PROMPT ▸
Pick every line from the data below that contains the string "origin" and copy it.

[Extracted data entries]
--- --- ---

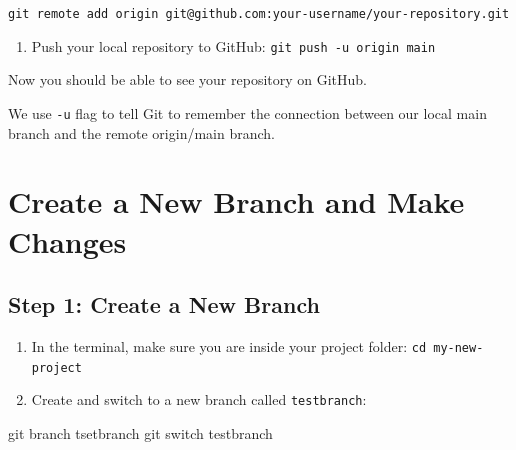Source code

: \documentclass[
  11pt,
  letterpaper,
  DIV=11,
  numbers=noendperiod]{scrartcl}
\newenvironment{Shaded}{\begin{snugshade}}{\end{snugshade}}
\newcommand{\FunctionTok}[1]{\textcolor[rgb]{0.28,0.35,0.67}{#1}}
\newcommand{\NormalTok}[1]{\textcolor[rgb]{0.00,0.23,0.31}{#1}}
\providecommand{\tightlist}{%
  \setlength{\itemsep}{0pt}\setlength{\parskip}{0pt}}\usepackage{longtable,booktabs,array}
\let\textttOrig\texttt
\renewcommand{\texttt}[1]{\textttOrig{\colorbox{codebggray}{\textcolor{codefontcolor}{#1}}}}
\begin{document}
\texttt{git\ remote\ add\ origin\ git@github.com:your-username/your-repository.git}

\begin{enumerate}
\def\labelenumi{\arabic{enumi}.}
\setcounter{enumi}{3}
\tightlist
\item
  Push your local repository to GitHub:
  \texttt{git\ push\ -u\ origin\ main}
\end{enumerate}

Now you should be able to see your repository on GitHub.

\begin{tcolorbox}[enhanced jigsaw, rightrule=.15mm, coltitle=black, colback=white, arc=.35mm, titlerule=0mm, colbacktitle=quarto-callout-tip-color!10!white, breakable, left=2mm, toptitle=1mm, leftrule=.75mm, title=\textcolor{quarto-callout-tip-color}{\faLightbulb}\hspace{0.5em}{Tip}, opacityback=0, bottomrule=.15mm, toprule=.15mm, bottomtitle=1mm, opacitybacktitle=0.6, colframe=quarto-callout-tip-color-frame]

We use \texttt{-u} flag to tell Git to remember the connection between
our local main branch and the remote origin/main branch.

\end{tcolorbox}

\section{Create a New Branch and Make
Changes}\label{create-a-new-branch-and-make-changes}

\subsection{Step 1: Create a New
Branch}\label{step-1-create-a-new-branch}

\begin{enumerate}
\def\labelenumi{\arabic{enumi}.}
\tightlist
\item
  In the terminal, make sure you are inside your project folder:
  \texttt{cd\ my-new-project}
\item
  Create and switch to a new branch called \texttt{testbranch}:
\end{enumerate}

\begin{Shaded}
\begin{Highlighting}[]
\FunctionTok{git}\NormalTok{ branch tsetbranch}
\FunctionTok{git}\NormalTok{ switch testbranch}
\end{Highlighting}
\end{Shaded}
\end{document}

--- --- ---

ANSWER BOX ▸
\texttt{git\ remote\ add\ origin\ git@github.com:your-username/your-repository.git}
  \texttt{git\ push\ -u\ origin\ main}
our local main branch and the remote origin/main branch.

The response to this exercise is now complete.